Bryan;
You've brought up a very good example. Our Corporal missile internal
batteries were made up of 4 amp-hr sintered-plate Ni-Cd cells. They were
capable of supplying at least 18 amps for 6 minutes, if I remember
correctly.
I still have a portable spotlight that I made years ago in my cave-exploring
days in WV. It uses a small #4509 aircraft landing light that is powered by
10 of those cells in series mounted in styrofoam in a surplus .30 cal ammo
can. It worked great.
Surplus sintered-plate Ni-Cd cells or batteries can sometimes be found on
eBay for fairly reasonable prices.
Regards, Neil Tucson, AZ
-----Original Message-----
From: Bryan Savage [mailto:basavage@earthlink.net]

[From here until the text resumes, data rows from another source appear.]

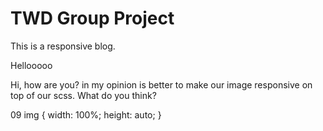 # TWD Group Project
This is a responsive blog.

Hellooooo

Hi, how are you? in my opinion is better to make our image responsive on top of our scss. What do you think?

09 img {
	width: 100%;
	height: auto;
	} 
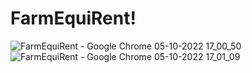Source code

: # FarmEquiRent!
![FarmEquiRent - Google Chrome 05-10-2022 17_00_50](https://user-images.githubusercontent.com/102849159/194050626-b383fcaf-0087-4b34-b9c9-7d75414b5129.png)
![FarmEquiRent - Google Chrome 05-10-2022 17_01_09](https://user-images.githubusercontent.com/102849159/194050635-49d16d08-f981-4f27-b165-d27754f469ce.png)
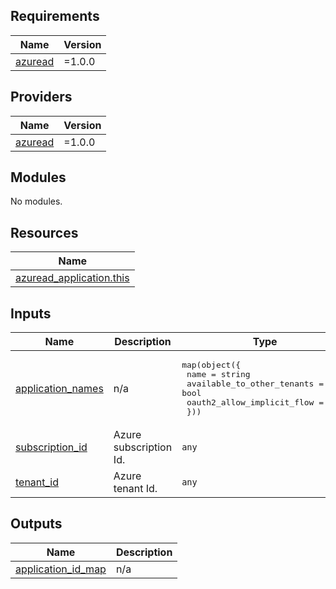 <!-- BEGIN_TF_DOCS -->
## Requirements

| Name | Version |
|------|---------|
| <a name="requirement_azuread"></a> [azuread](#requirement\_azuread) | =1.0.0 |

## Providers

| Name | Version |
|------|---------|
| <a name="provider_azuread"></a> [azuread](#provider\_azuread) | =1.0.0 |

## Modules

No modules.

## Resources

| Name |
|------|
| [azuread_application.this](https://registry.terraform.io/providers/hashicorp/azuread/1.0.0/docs/resources/application) |

## Inputs

| Name | Description | Type | Default | Required |
|------|-------------|------|---------|:--------:|
| <a name="input_application_names"></a> [application\_names](#input\_application\_names) | n/a | <pre>map(object({<br>        name                        = string<br>        available_to_other_tenants  = bool<br>        oauth2_allow_implicit_flow  = bool<br>    }))</pre> | n/a | yes |
| <a name="input_subscription_id"></a> [subscription\_id](#input\_subscription\_id) | Azure subscription Id. | `any` | n/a | yes |
| <a name="input_tenant_id"></a> [tenant\_id](#input\_tenant\_id) | Azure tenant Id. | `any` | n/a | yes |

## Outputs

| Name | Description |
|------|-------------|
| <a name="output_application_id_map"></a> [application\_id\_map](#output\_application\_id\_map) | n/a |
<!-- END_TF_DOCS -->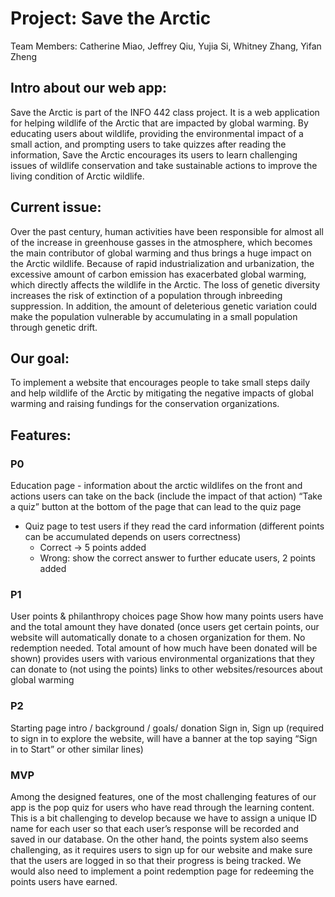 # Project: Save the Arctic

Team Members: Catherine Miao, Jeffrey Qiu, Yujia Si, Whitney Zhang, Yifan Zheng

## Intro about our web app:
Save the Arctic is part of the INFO 442 class project. It is a web application for helping wildlife of the Arctic that are impacted by global warming. By educating users about wildlife, providing the environmental impact of a small action, and prompting users to take quizzes after reading the information, Save the Arctic encourages its users to learn challenging issues of wildlife conservation and take sustainable actions to improve the living condition of Arctic wildlife.

## Current issue: 
Over the past century, human activities have been responsible for almost all of the increase in greenhouse gasses in the atmosphere, which becomes the main contributor of global warming and thus brings a huge impact on the Arctic wildlife. Because of rapid industrialization and urbanization, the excessive amount of carbon emission has exacerbated global warming, which directly affects the wildlife in the Arctic. The loss of genetic diversity increases the risk of extinction of a population through inbreeding suppression. In addition, the amount of deleterious genetic variation could make the population vulnerable by accumulating in a small population through genetic drift.

## Our goal: 
To implement a website that encourages people to take small steps daily and help wildlife of the Arctic by mitigating the negative impacts of global warming and raising fundings for the conservation organizations.

## Features:

### P0
Education page - information about the arctic wildlifes on the front and actions users can take on the back (include the impact of that action)
“Take a quiz” button at the bottom of the page that can lead to the quiz page
 - Quiz page to test users if they read the card information (different points can be accumulated depends on users correctness)
   - Correct -> 5 points added
   - Wrong: show the correct answer to further educate users, 2 points added

### P1
User points & philanthropy choices page
Show how many points users have and the total amount they have donated (once users get certain points, our website will automatically donate to a chosen organization for them. No redemption needed. Total amount of how much have been donated will be shown)
provides users with various environmental organizations that they can donate to (not using the points)
links to other websites/resources about global warming

### P2
Starting page
intro / background / goals/ donation 
Sign in, Sign up (required to sign in to explore the website, will have a banner at the top saying “Sign in to Start” or other similar lines)

### MVP
Among the designed features, one of the most challenging features of our app is the pop quiz for users who have read through the learning content. This is a bit challenging to develop because we have to assign a unique ID name for each user so that each user’s response will be recorded and saved in our database. On the other hand, the points system also seems challenging, as it requires users to sign up for our website and make sure that the users are logged in so that their progress is being tracked. We would also need to implement a point redemption page for redeeming the points users have earned.
 
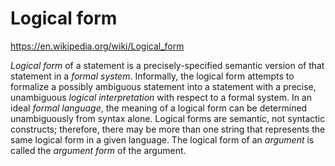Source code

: # Logical form

https://en.wikipedia.org/wiki/Logical_form

*Logical form* of a statement is a precisely-specified semantic version of that statement in a *formal system*. Informally, the logical form attempts to formalize a possibly ambiguous statement into a statement with a precise, unambiguous *logical interpretation* with respect to a formal system. In an ideal *formal language*, the meaning of a logical form can be determined unambiguously from syntax alone. Logical forms are semantic, not syntactic constructs; therefore, there may be more than one string that represents the same logical form in a given language. The logical form of an *argument* is called the *argument form* of the argument.
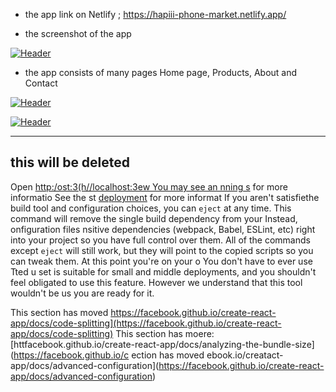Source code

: 
- the app link on Netlify ; https://hapiii-phone-market.netlify.app/

-  the screenshot of the app

[![Header](https://res.cloudinary.com/hapiii/image/upload/v1668615299/react-apps/skkmusj7q4drfdzqfyqa.png)](https://some-url.dev/)


- the app consists of many pages Home page, Products, About and Contact


[![Header](https://res.cloudinary.com/hapiii/image/upload/v1668716003/react-apps/eot8rwmvg8foqxvqeflc.png)](https://some-url.dev/)


[![Header](https://res.cloudinary.com/hapiii/image/upload/v1668716003/react-apps/enqhe2bcx13nxvfjucuw.png)](https://some-url.dev/)


-------------------------------------------------------------------
this will be deleted
---------------------------------------------------------------------

Open [http:/ost:3(h//localhost:3ew 
You may see an
nning s](https://facebookc-t-p/docs/running-tests) for more informatio
See the st [deployment](https://ook.github.io/create-react-app/docs/deployment) for more informat
If you aren't satisfiethe build tool and configuration choices, you can `eject` at any time. This command will remove the single build dependency from your 
Instead, onfiguration files nsitive dependencies (webpack, Babel, ESLint, etc) right into your project so you have full control over them. All of the commands except `eject` will still work, but they will point to the copied scripts so you can tweak them. At this point you're on your o
You don't have to ever use  Tted u set is suitable for small and middle deployments, and you shouldn't feel obligated to use this feature. However we understand that this tool wouldn't be us you are ready for it.


This section has moved https://facebook.github.io/create-react-app/docs/code-splitting](https://facebook.github.io/create-react-app/docs/code-splitting)
This section has moere: [httfacebook.github.io/create-react-app/docs/analyzing-the-bundle-size](https://facebook.github.io/c
ection has moved ebook.io/creatact-app/docs/advanced-configuration](https://facebook.github.io/create-react-app/docs/advanced-configuration)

Sent: Sunday, January 05, 2003 12:15 PM
To: Glenn Ridlen
Cc: Russel Mack; ardunbill@webtv.net; land-speed@autox.team.net
Subject: Re: Battery Voltage
I just remembered one more possibility.
Sintered plate aircraft batteries. Sintered plates have enormous surface
area
and that's what determines the max current. A small 12V sintered plate
NICAD aircraft battery will spin the hell out of a 400 inch Continental
because
at about 400 amps the voltage only drops to about 10 volts. The sintered
plates have very low resistance because of the huge surface area.
Cost --- I have no idea but they wouldn't be cheap ($$$).